After deployment, visit the live /robots.txt file and test representative URLs in your crawler or search-console tools. A correct file on the HTTPS www origin does not govern the HTTP version, the bare domain, another subdomain, or a different port.

Technical Details:

The Robots Exclusion Protocol is a host-scoped rule system. Crawlers fetch a UTF-8 plain-text file named /robots.txt, select the most relevant user-agent group, and compare URL paths against the rules in that group. The rules govern fetching, not indexing, authorization, ranking, or canonical choice.

Path matching starts at the beginning of the URL path and is normally case-sensitive. When more than one rule matches, the most specific path wins. If an Allow and a Disallow rule are equally specific, the less restrictive Allow result is commonly used. An empty Disallow: line means nothing is blocked for that group.

Rule Core:

Core robots.txt rules and review boundaries
Element	Core behavior	Review boundary
`/robots.txt`	Applies to the same scheme, host, and port where the file is served.	Publish separate files or redirects for each canonical host that crawlers may request.
`User-agent`	Starts a rule group for a crawler token such as `*`, `Googlebot`, or `Bingbot`.	Bot-specific groups should repeat any general restrictions they still need.
`Allow`	Permits a matching path, often as a narrow exception inside a broader block.	Useful when `/admin/help/` should remain crawlable while `/admin/` is blocked.
`Disallow`	Asks compliant crawlers not to fetch a matching path.	Does not hide the path, protect the content, or remove an already known URL from search.
`*` and `$`	Represent wildcard matching and end-of-path anchoring for crawlers that support the standard syntax.	Test crawler-specific behavior before relying on complex patterns.
`Sitemap`	Lists a full sitemap or sitemap index URL outside the user-agent groups.	Should point to URL inventories that belong to the declared site and are meant for discovery.
`Crawl-delay` and `Host`	Common legacy or crawler-specific lines outside the core RFC rule set.	Do not depend on them for rate limiting, canonical host selection, or security.

Matching Examples:

Examples of robots.txt path matching outcomes
Requested path	Relevant rules	Expected crawl result
`/admin/report`	`Disallow: /admin/`	Blocked for the matching group.
`/admin/help/index.html`	`Disallow: /admin/` `Allow: /admin/help/`	Allowed because the allow path is more specific.
`/search?q=blue`	`Disallow: /search`	Blocked because matching begins at the path start.
`/`	`Disallow:`	Allowed because the disallow value is empty.

Transformation Core:

The generated draft is assembled from the visible site URL, sitemap list, user-agent sections, and advanced rendering choices. Plain path entries are normalized toward root-relative paths, duplicate path entries are collapsed, optional sorting makes diffs easier to review, and sitemap entries that begin with a slash are expanded from the selected site origin.

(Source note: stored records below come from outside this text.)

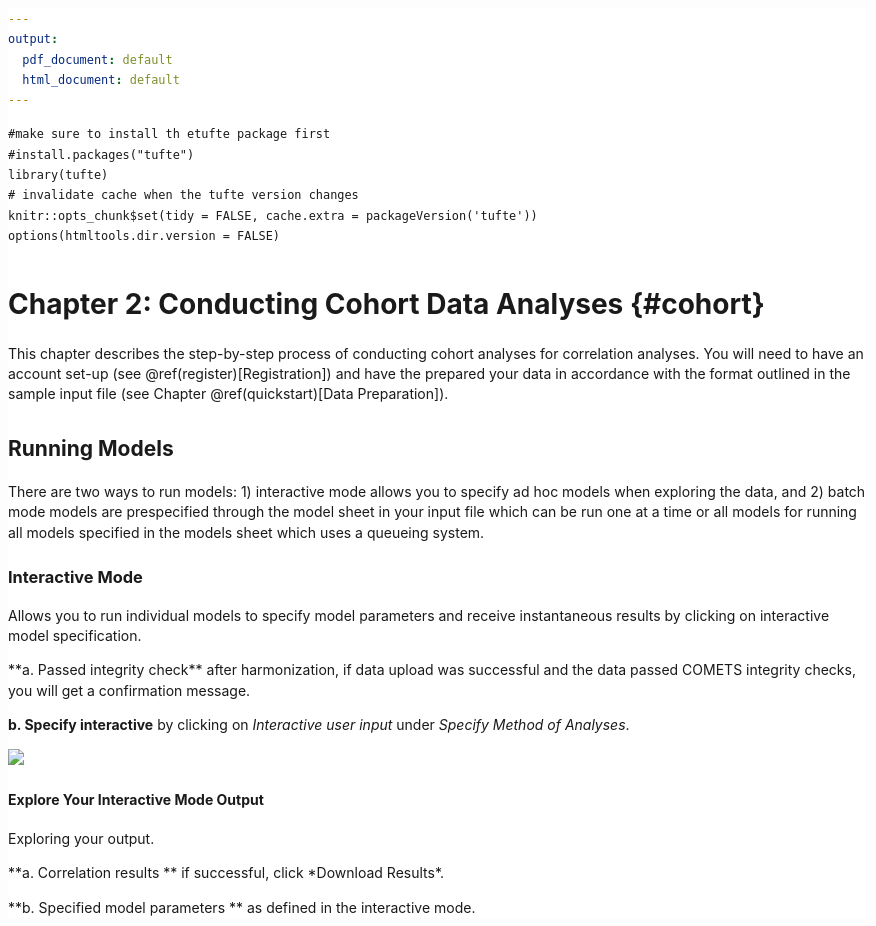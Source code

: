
 ```yaml
---
output:
  pdf_document: default
  html_document: default
---
```

```{r setup, include=FALSE,echo=FALSE,cache=FALSE}
#make sure to install th etufte package first
#install.packages("tufte")
library(tufte)
# invalidate cache when the tufte version changes
knitr::opts_chunk$set(tidy = FALSE, cache.extra = packageVersion('tufte'))
options(htmltools.dir.version = FALSE)
```


# __Chapter 2:__ Conducting Cohort Data Analyses {#cohort}
This chapter describes the step-by-step process of conducting cohort analyses for correlation analyses. You will need to have an account set-up (see @ref(register)[Registration]) and have the prepared your data in accordance with the format outlined in the sample input file (see Chapter @ref(quickstart)[Data Preparation]).

## Running Models
There are two ways to run models: 1) interactive mode allows you to specify ad hoc models when exploring the data, and 2) batch mode models are prespecified through the model sheet in your input file which can be run one at a time or all models for running all models specified in the models sheet which uses a queueing system.

### Interactive Mode
   <span class='textintro'>Allows you to run individual models to specify model parameters and receive instantaneous results by clicking on interactive model specification.</span>
   
   <div class="marginnote"><span class='texta'>**a. Passed integrity check**</span> after harmonization, if data upload was successful and the data passed COMETS integrity checks, you will get a confirmation message.
    
   <span class='textb'>**b. Specify interactive** </span> by clicking on *Interactive user input* under *Specify Method of Analyses*.
   
   </div>
   
   
<a href="static/output_interactivemode_1.png"><img src="static/output_interactivemode_1.png" style="width: 60%"></a>

#### Explore Your Interactive Mode Output
 <span class='textintro'>Exploring your output. </span>
 
<div class="marginnote">
  <span class='texta'>**a. Correlation results **</span> if successful, click *Download Results*.
 
 <span class='textb'>**b. Specified model parameters ** </span> as defined in the interactive mode.
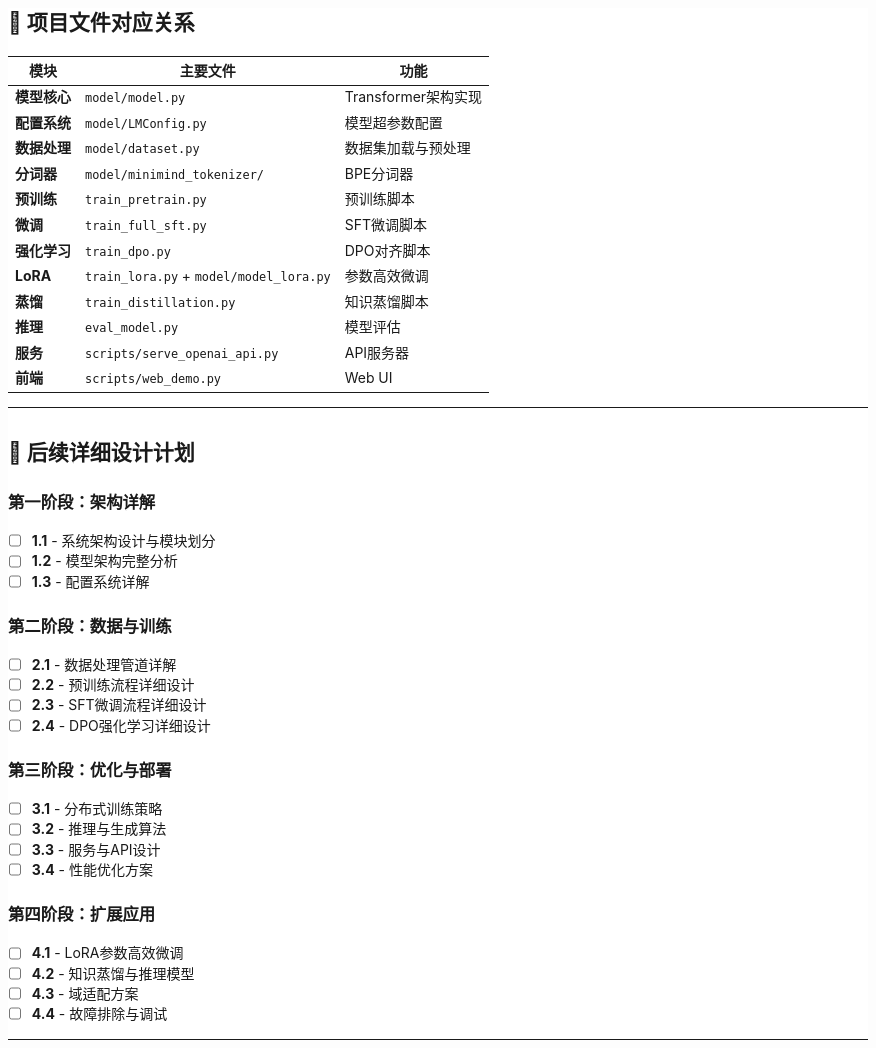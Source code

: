 
## 📁 项目文件对应关系

| 模块 | 主要文件 | 功能 |
|------|---------|------|
| **模型核心** | `model/model.py` | Transformer架构实现 |
| **配置系统** | `model/LMConfig.py` | 模型超参数配置 |
| **数据处理** | `model/dataset.py` | 数据集加载与预处理 |
| **分词器** | `model/minimind_tokenizer/` | BPE分词器 |
| **预训练** | `train_pretrain.py` | 预训练脚本 |
| **微调** | `train_full_sft.py` | SFT微调脚本 |
| **强化学习** | `train_dpo.py` | DPO对齐脚本 |
| **LoRA** | `train_lora.py` + `model/model_lora.py` | 参数高效微调 |
| **蒸馏** | `train_distillation.py` | 知识蒸馏脚本 |
| **推理** | `eval_model.py` | 模型评估 |
| **服务** | `scripts/serve_openai_api.py` | API服务器 |
| **前端** | `scripts/web_demo.py` | Web UI |

---

## 🎯 后续详细设计计划

### 第一阶段：架构详解
- [ ] **1.1** - 系统架构设计与模块划分
- [ ] **1.2** - 模型架构完整分析
- [ ] **1.3** - 配置系统详解

### 第二阶段：数据与训练
- [ ] **2.1** - 数据处理管道详解
- [ ] **2.2** - 预训练流程详细设计
- [ ] **2.3** - SFT微调流程详细设计
- [ ] **2.4** - DPO强化学习详细设计

### 第三阶段：优化与部署
- [ ] **3.1** - 分布式训练策略
- [ ] **3.2** - 推理与生成算法
- [ ] **3.3** - 服务与API设计
- [ ] **3.4** - 性能优化方案

### 第四阶段：扩展应用
- [ ] **4.1** - LoRA参数高效微调
- [ ] **4.2** - 知识蒸馏与推理模型
- [ ] **4.3** - 域适配方案
- [ ] **4.4** - 故障排除与调试

---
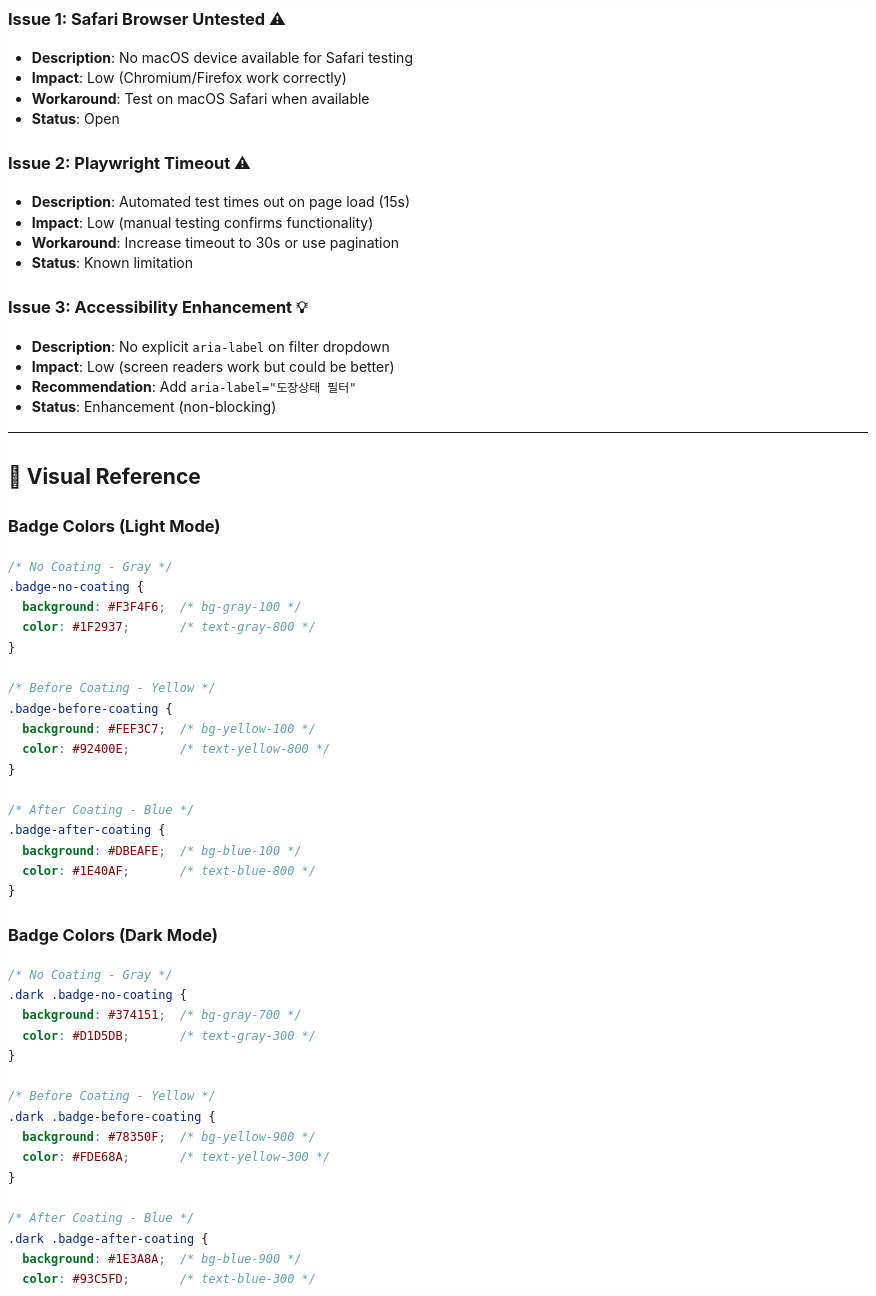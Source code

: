 ### Issue 1: Safari Browser Untested ⚠️
- **Description**: No macOS device available for Safari testing
- **Impact**: Low (Chromium/Firefox work correctly)
- **Workaround**: Test on macOS Safari when available
- **Status**: Open

### Issue 2: Playwright Timeout ⚠️
- **Description**: Automated test times out on page load (15s)
- **Impact**: Low (manual testing confirms functionality)
- **Workaround**: Increase timeout to 30s or use pagination
- **Status**: Known limitation

### Issue 3: Accessibility Enhancement 💡
- **Description**: No explicit `aria-label` on filter dropdown
- **Impact**: Low (screen readers work but could be better)
- **Recommendation**: Add `aria-label="도장상태 필터"`
- **Status**: Enhancement (non-blocking)

---

## 🎨 Visual Reference

### Badge Colors (Light Mode)

```css
/* No Coating - Gray */
.badge-no-coating {
  background: #F3F4F6;  /* bg-gray-100 */
  color: #1F2937;       /* text-gray-800 */
}

/* Before Coating - Yellow */
.badge-before-coating {
  background: #FEF3C7;  /* bg-yellow-100 */
  color: #92400E;       /* text-yellow-800 */
}

/* After Coating - Blue */
.badge-after-coating {
  background: #DBEAFE;  /* bg-blue-100 */
  color: #1E40AF;       /* text-blue-800 */
}
```

### Badge Colors (Dark Mode)

```css
/* No Coating - Gray */
.dark .badge-no-coating {
  background: #374151;  /* bg-gray-700 */
  color: #D1D5DB;       /* text-gray-300 */
}

/* Before Coating - Yellow */
.dark .badge-before-coating {
  background: #78350F;  /* bg-yellow-900 */
  color: #FDE68A;       /* text-yellow-300 */
}

/* After Coating - Blue */
.dark .badge-after-coating {
  background: #1E3A8A;  /* bg-blue-900 */
  color: #93C5FD;       /* text-blue-300 */
```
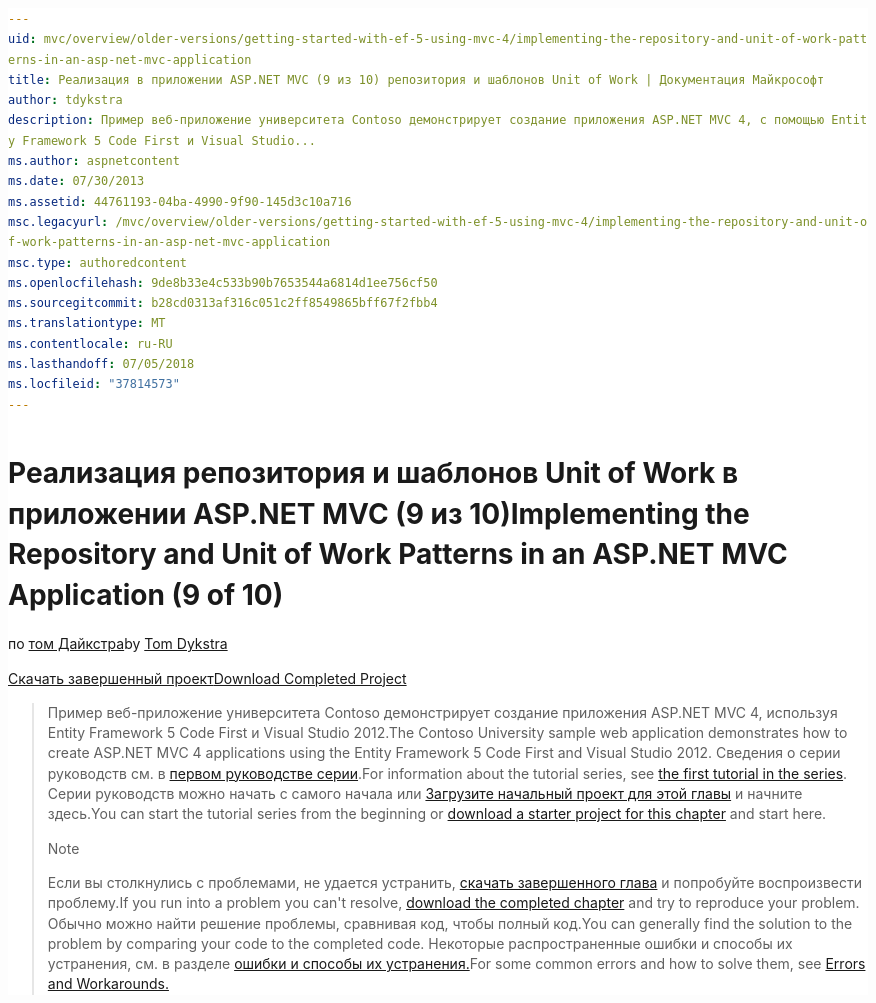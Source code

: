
 ```yaml
---
uid: mvc/overview/older-versions/getting-started-with-ef-5-using-mvc-4/implementing-the-repository-and-unit-of-work-patterns-in-an-asp-net-mvc-application
title: Реализация в приложении ASP.NET MVC (9 из 10) репозитория и шаблонов Unit of Work | Документация Майкрософт
author: tdykstra
description: Пример веб-приложение университета Contoso демонстрирует создание приложения ASP.NET MVC 4, с помощью Entity Framework 5 Code First и Visual Studio...
ms.author: aspnetcontent
ms.date: 07/30/2013
ms.assetid: 44761193-04ba-4990-9f90-145d3c10a716
msc.legacyurl: /mvc/overview/older-versions/getting-started-with-ef-5-using-mvc-4/implementing-the-repository-and-unit-of-work-patterns-in-an-asp-net-mvc-application
msc.type: authoredcontent
ms.openlocfilehash: 9de8b33e4c533b90b7653544a6814d1ee756cf50
ms.sourcegitcommit: b28cd0313af316c051c2ff8549865bff67f2fbb4
ms.translationtype: MT
ms.contentlocale: ru-RU
ms.lasthandoff: 07/05/2018
ms.locfileid: "37814573"
---
```

<a name="implementing-the-repository-and-unit-of-work-patterns-in-an-aspnet-mvc-application-9-of-10"></a><span data-ttu-id="57ffb-103">Реализация репозитория и шаблонов Unit of Work в приложении ASP.NET MVC (9 из 10)</span><span class="sxs-lookup"><span data-stu-id="57ffb-103">Implementing the Repository and Unit of Work Patterns in an ASP.NET MVC Application (9 of 10)</span></span>
====================
<span data-ttu-id="57ffb-104">по [том Дайкстра](https://github.com/tdykstra)</span><span class="sxs-lookup"><span data-stu-id="57ffb-104">by [Tom Dykstra](https://github.com/tdykstra)</span></span>

[<span data-ttu-id="57ffb-105">Скачать завершенный проект</span><span class="sxs-lookup"><span data-stu-id="57ffb-105">Download Completed Project</span></span>](http://code.msdn.microsoft.com/Getting-Started-with-dd0e2ed8)

> <span data-ttu-id="57ffb-106">Пример веб-приложение университета Contoso демонстрирует создание приложения ASP.NET MVC 4, используя Entity Framework 5 Code First и Visual Studio 2012.</span><span class="sxs-lookup"><span data-stu-id="57ffb-106">The Contoso University sample web application demonstrates how to create ASP.NET MVC 4 applications using the Entity Framework 5 Code First and Visual Studio 2012.</span></span> <span data-ttu-id="57ffb-107">Сведения о серии руководств см. в [первом руководстве серии](creating-an-entity-framework-data-model-for-an-asp-net-mvc-application.md).</span><span class="sxs-lookup"><span data-stu-id="57ffb-107">For information about the tutorial series, see [the first tutorial in the series](creating-an-entity-framework-data-model-for-an-asp-net-mvc-application.md).</span></span> <span data-ttu-id="57ffb-108">Серии руководств можно начать с самого начала или [Загрузите начальный проект для этой главы](building-the-ef5-mvc4-chapter-downloads.md) и начните здесь.</span><span class="sxs-lookup"><span data-stu-id="57ffb-108">You can start the tutorial series from the beginning or [download a starter project for this chapter](building-the-ef5-mvc4-chapter-downloads.md) and start here.</span></span>
> 
> > [!NOTE] 
> > 
> > <span data-ttu-id="57ffb-109">Если вы столкнулись с проблемами, не удается устранить, [скачать завершенного глава](building-the-ef5-mvc4-chapter-downloads.md) и попробуйте воспроизвести проблему.</span><span class="sxs-lookup"><span data-stu-id="57ffb-109">If you run into a problem you can't resolve, [download the completed chapter](building-the-ef5-mvc4-chapter-downloads.md) and try to reproduce your problem.</span></span> <span data-ttu-id="57ffb-110">Обычно можно найти решение проблемы, сравнивая код, чтобы полный код.</span><span class="sxs-lookup"><span data-stu-id="57ffb-110">You can generally find the solution to the problem by comparing your code to the completed code.</span></span> <span data-ttu-id="57ffb-111">Некоторые распространенные ошибки и способы их устранения, см. в разделе [ошибки и способы их устранения.](advanced-entity-framework-scenarios-for-an-mvc-web-application.md#errors)</span><span class="sxs-lookup"><span data-stu-id="57ffb-111">For some common errors and how to solve them, see [Errors and Workarounds.](advanced-entity-framework-scenarios-for-an-mvc-web-application.md#errors)</span></span>

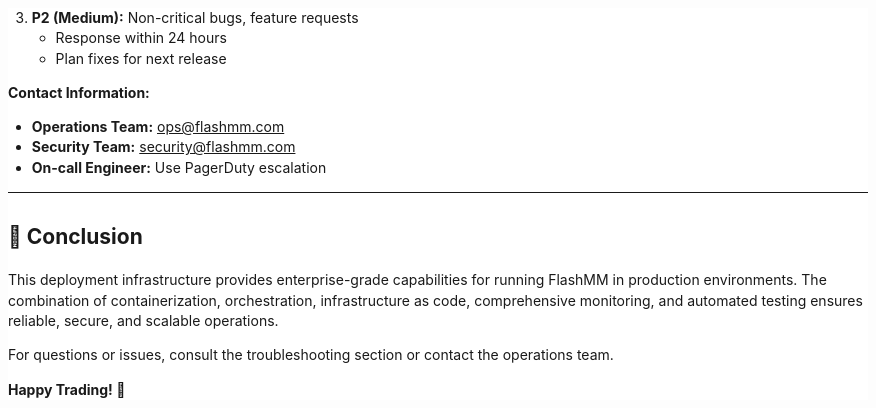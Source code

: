 3. **P2 (Medium):** Non-critical bugs, feature requests
   - Response within 24 hours
   - Plan fixes for next release

**Contact Information:**
- **Operations Team:** ops@flashmm.com
- **Security Team:** security@flashmm.com
- **On-call Engineer:** Use PagerDuty escalation

---

## 🎉 Conclusion

This deployment infrastructure provides enterprise-grade capabilities for running FlashMM in production environments. The combination of containerization, orchestration, infrastructure as code, comprehensive monitoring, and automated testing ensures reliable, secure, and scalable operations.

For questions or issues, consult the troubleshooting section or contact the operations team.

**Happy Trading! 🚀**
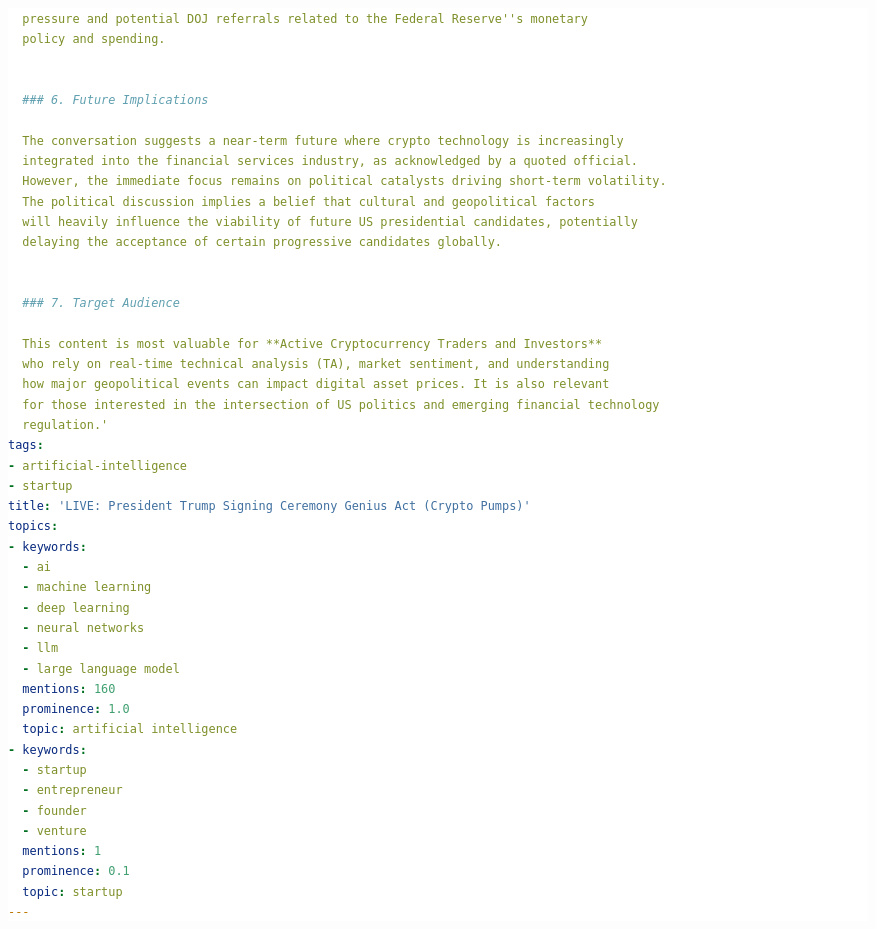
 ```yaml
  pressure and potential DOJ referrals related to the Federal Reserve''s monetary
  policy and spending.


  ### 6. Future Implications

  The conversation suggests a near-term future where crypto technology is increasingly
  integrated into the financial services industry, as acknowledged by a quoted official.
  However, the immediate focus remains on political catalysts driving short-term volatility.
  The political discussion implies a belief that cultural and geopolitical factors
  will heavily influence the viability of future US presidential candidates, potentially
  delaying the acceptance of certain progressive candidates globally.


  ### 7. Target Audience

  This content is most valuable for **Active Cryptocurrency Traders and Investors**
  who rely on real-time technical analysis (TA), market sentiment, and understanding
  how major geopolitical events can impact digital asset prices. It is also relevant
  for those interested in the intersection of US politics and emerging financial technology
  regulation.'
tags:
- artificial-intelligence
- startup
title: 'LIVE: President Trump Signing Ceremony Genius Act (Crypto Pumps)'
topics:
- keywords:
  - ai
  - machine learning
  - deep learning
  - neural networks
  - llm
  - large language model
  mentions: 160
  prominence: 1.0
  topic: artificial intelligence
- keywords:
  - startup
  - entrepreneur
  - founder
  - venture
  mentions: 1
  prominence: 0.1
  topic: startup
---
```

Site URL -> host display + base for relative Sitemap lines

User-agent sections -> comments + User-agent + Allow + Disallow + Crawl-delay

Advanced choices -> Host line + header comment + sorting + section spacing

Final draft -> plain robots.txt + directive rows + publish warnings + JSON snapshot

Limitations and Privacy Notes:

Robots.txt is intentionally public and advisory. The generated file can reduce crawl waste for compliant crawlers, but it cannot publish the file, verify the live response, enforce crawler behavior, protect sensitive paths, or remove URLs from search results.

Keep secrets, customer data, private staging paths, and unreleased URLs out of comments and path names when possible. Anyone can read a published robots file.
Drafting, import parsing, and exports happen in the browser. If you copy, bookmark, or share the edited page URL, the current policy settings may be included in that shared browser state.
Use authentication, server rules, noindex, removals, redirects, or canonical tags when the goal is privacy, de-indexing, or search-result cleanup rather than crawl pacing.

Worked Examples:

Staging host before launch

A preview host on a staging subdomain uses Block all crawlers. Robots.txt shows a wildcard group with Disallow: /, the summary reads All crawling blocked, and Publish Check warns if no sitemap is present. That warning can be accepted for a staging host, but the same draft should not be copied to production.

Commerce site with duplicate paths

A public store starts from Hide admin/search for its canonical HTTPS host, keeps the sitemap URL, and reviews the disallow list for /admin, /login, /account, /checkout, /cart, /cgi-bin/, and /search. The summary should read Selective crawling, and Directive Table should show those paths under the wildcard user-agent unless a named crawler needs different rules.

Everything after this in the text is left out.